Teaching the Civil War takes juggling some very broad, diverse, complex processes in the histories of slavery and freedom, of nationalism, citizenship and state building, of Indian Nations and the West, of modern warfare, of economic transformation of the economy, and of the ways in which people thought about life, death, gender, family, and personal responsibility. Adding a transnational dimension to all of this–exploring how the war reverberated outside the country and how it was affected by what went on beyond U.S. borders–seems daunting, overwhelming and perhaps not worth the bang one gets for the buck. I would nonetheless like to suggest in this post that there is much to be gained from looking at–and teaching–the Civil War from a transnational perspective. Shifting scales and angles allows students to see the war in a different light, to gauge its significance beyond U.S. history, and to rethink the nation and its narratives.
As the articles in the JCWE’s December 2017 issue show, the 1850s and 1860s witnessed profound transformations of North America. The articles describe different historical processes–peaceful and violent, protracted and ephemeral–that fractured and reconfigured the continent’s geography, refashioned its national communities, and expanded the meaning of freedom and community. Attentiveness to these broader processes and shared experiences, molded by connections and influences, marked by coincidences and contrasts, can serve as a remedy to parochialism and exceptionalism. At the very least, they remind students that nations rarely operate in a vacuum, and that what we sometimes imagine are monolithic actors–“Mexico,” the “United States”–need to be unpacked.

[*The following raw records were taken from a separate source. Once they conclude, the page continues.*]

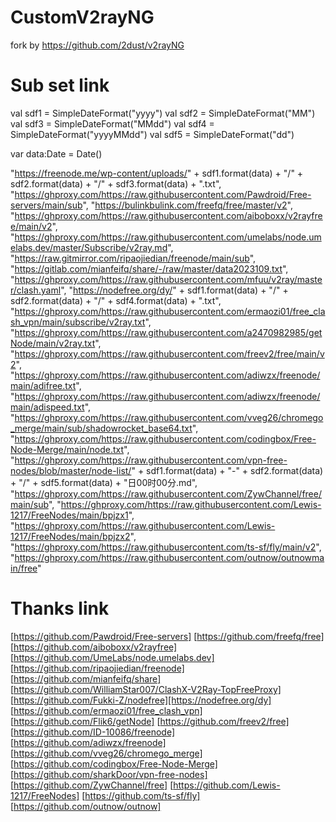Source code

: # CustomV2rayNG
fork by https://github.com/2dust/v2rayNG


# Sub set link 
val sdf1 = SimpleDateFormat("yyyy")
val sdf2 = SimpleDateFormat("MM")
val sdf3 = SimpleDateFormat("MMdd")
val sdf4 = SimpleDateFormat("yyyyMMdd")
val sdf5 = SimpleDateFormat("dd")

var data:Date = Date()

"https://freenode.me/wp-content/uploads/" + sdf1.format(data) + "/" + sdf2.format(data) + "/" + sdf3.format(data) + ".txt",
"https://ghproxy.com/https://raw.githubusercontent.com/Pawdroid/Free-servers/main/sub",
"https://bulinkbulink.com/freefq/free/master/v2",
"https://ghproxy.com/https://raw.githubusercontent.com/aiboboxx/v2rayfree/main/v2",
"https://ghproxy.com/https://raw.githubusercontent.com/umelabs/node.umelabs.dev/master/Subscribe/v2ray.md",
"https://raw.gitmirror.com/ripaojiedian/freenode/main/sub",
"https://gitlab.com/mianfeifq/share/-/raw/master/data2023109.txt",
"https://ghproxy.com/https://raw.githubusercontent.com/mfuu/v2ray/master/clash.yaml",
"https://nodefree.org/dy/" + sdf1.format(data) + "/" + sdf2.format(data) + "/" + sdf4.format(data) + ".txt",
"https://ghproxy.com/https://raw.githubusercontent.com/ermaozi01/free_clash_vpn/main/subscribe/v2ray.txt",
"https://ghproxy.com/https://raw.githubusercontent.com/a2470982985/getNode/main/v2ray.txt",
"https://ghproxy.com/https://raw.githubusercontent.com/freev2/free/main/v2",
"https://ghproxy.com/https://raw.githubusercontent.com/adiwzx/freenode/main/adifree.txt",
"https://ghproxy.com/https://raw.githubusercontent.com/adiwzx/freenode/main/adispeed.txt",
"https://ghproxy.com/https://raw.githubusercontent.com/vveg26/chromego_merge/main/sub/shadowrocket_base64.txt",
"https://ghproxy.com/https://raw.githubusercontent.com/codingbox/Free-Node-Merge/main/node.txt",
"https://ghproxy.com/https://raw.githubusercontent.com/vpn-free-nodes/blob/master/node-list/" + sdf1.format(data) + "-" + sdf2.format(data) + "/" + sdf5.format(data) + "日00时00分.md",
"https://ghproxy.com/https://raw.githubusercontent.com/ZywChannel/free/main/sub",
"https://ghproxy.com/https://raw.githubusercontent.com/Lewis-1217/FreeNodes/main/bpjzx1",
"https://ghproxy.com/https://raw.githubusercontent.com/Lewis-1217/FreeNodes/main/bpjzx2",
"https://ghproxy.com/https://raw.githubusercontent.com/ts-sf/fly/main/v2",
"https://ghproxy.com/https://raw.githubusercontent.com/outnow/outnowmain/free"

# Thanks link 

[https://github.com/Pawdroid/Free-servers]
[https://github.com/freefq/free]
[https://github.com/aiboboxx/v2rayfree]
[https://github.com/UmeLabs/node.umelabs.dev]
[https://github.com/ripaojiedian/freenode]
[https://github.com/mianfeifq/share] 
[https://github.com/WilliamStar007/ClashX-V2Ray-TopFreeProxy]
[https://github.com/Fukki-Z/nodefree][https://nodefree.org/dy] 
[https://github.com/ermaozi01/free_clash_vpn]
[https://github.com/Flik6/getNode]
[https://github.com/freev2/free]
[https://github.com/ID-10086/freenode]
[https://github.com/adiwzx/freenode] 
[https://github.com/vveg26/chromego_merge]
[https://github.com/codingbox/Free-Node-Merge]
[https://github.com/sharkDoor/vpn-free-nodes]
[https://github.com/ZywChannel/free]
[https://github.com/Lewis-1217/FreeNodes]
[https://github.com/ts-sf/fly]
[https://github.com/outnow/outnow]
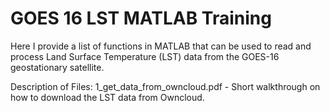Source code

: # GOES 16 LST MATLAB Training

Here I provide a list of functions in MATLAB that can be used to read and process Land Surface Temperature (LST) data from the GOES-16 geostationary satellite.

Description of Files:
1_get_data_from_owncloud.pdf - Short walkthrough on how to download the LST data from Owncloud.
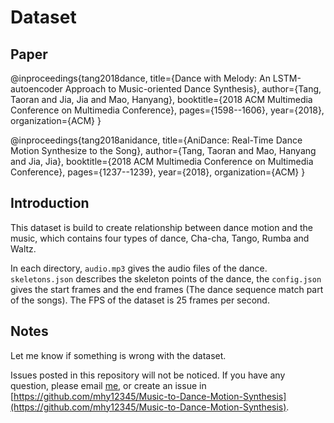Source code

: # Dataset

## Paper

@inproceedings{tang2018dance,
	title={Dance with Melody: An LSTM-autoencoder Approach to Music-oriented Dance Synthesis},
	author={Tang, Taoran and Jia, Jia and Mao, Hanyang},
	booktitle={2018 ACM Multimedia Conference on Multimedia Conference},
	pages={1598--1606},
	year={2018},
	organization={ACM}
}

@inproceedings{tang2018anidance,
	title={AniDance: Real-Time Dance Motion Synthesize to the Song},
	author={Tang, Taoran and Mao, Hanyang and Jia, Jia},
	booktitle={2018 ACM Multimedia Conference on Multimedia Conference},
	pages={1237--1239},
	year={2018},
	organization={ACM}
}

## Introduction

This dataset is build to create relationship between dance motion and the music, which contains four types of dance, Cha-cha, Tango, Rumba and Waltz. 

In each directory, `audio.mp3` gives the audio files of the dance. `skeletons.json` describes the skeleton points of the dance, the `config.json` gives the start frames and the end frames (The dance sequence match part of the songs). The FPS of the dataset is 25 frames per second.

## Notes

Let me know if something is wrong with the dataset.

Issues posted in this repository will not be noticed. If you have any question, please email [me](maohanyang789@163.com), or create an issue in [https://github.com/mhy12345/Music-to-Dance-Motion-Synthesis](https://github.com/mhy12345/Music-to-Dance-Motion-Synthesis).

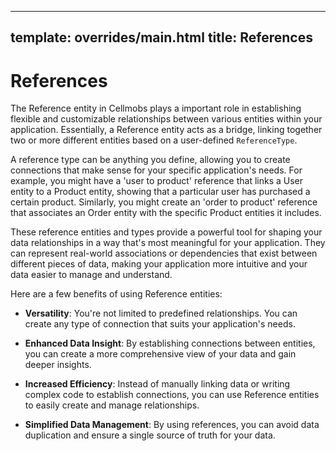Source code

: 
---
template: overrides/main.html
title: References
---

# References

The Reference entity in Cellmobs plays a important role in establishing flexible and customizable relationships between various entities within your application. Essentially, a Reference entity acts as a bridge, linking together two or more different entities based on a user-defined `ReferenceType`.

A reference type can be anything you define, allowing you to create connections that make sense for your specific application's needs. For example, you might have a 'user to product' reference that links a User entity to a Product entity, showing that a particular user has purchased a certain product. Similarly, you might create an 'order to product' reference that associates an Order entity with the specific Product entities it includes.

These reference entities and types provide a powerful tool for shaping your data relationships in a way that's most meaningful for your application. They can represent real-world associations or dependencies that exist between different pieces of data, making your application more intuitive and your data easier to manage and understand.

Here are a few benefits of using Reference entities:

- **Versatility**: You're not limited to predefined relationships. You can create any type of connection that suits your application's needs.

- **Enhanced Data Insight**: By establishing connections between entities, you can create a more comprehensive view of your data and gain deeper insights.

- **Increased Efficiency**: Instead of manually linking data or writing complex code to establish connections, you can use Reference entities to easily create and manage relationships.

- **Simplified Data Management**: By using references, you can avoid data duplication and ensure a single source of truth for your data.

My article, “Law, Allegiance and Sovereignty in Civil War Mexico, 1857-1867,” focuses on how foreign invasion overlapped with domestic discord and reshuffled Mexicans’ sense of allegiance and their visions of law and politics. European military intervention in Mexico, as a response to the Juárez government’s defaulting on its foreign debt, is perhaps the most vivid illustration of the weight of transnational dynamics during the Civil War era, but they also profoundly affected the bilateral relationship between the two North American republics. Washington and Richmond both faced momentous challenges on the international arena. The Confederate government exerted itself to obtain diplomatic recognition; the Union resolutely sought to avoid this. The French intervention in Mexico added a new wrinkle to an already complex situation. Despite the Lincoln administration’s sympathy for the beleaguered republic to the south, and the Monroe Doctrine having been expressly designed to prevent something like Napoleon III’s “Mexican Adventure,” Washington’s foreign policy would remain firmly committed to preventing British and French recognition of the Confederate States of America, and avoiding alienating the French. Until the end of the war, New World republican solidarity would be limited to rhetorical saber-rattling in newspapers, meetings, and congressional debate, ably promoted by Matías Romero, the Mexican Republic’s young envoy to Washington.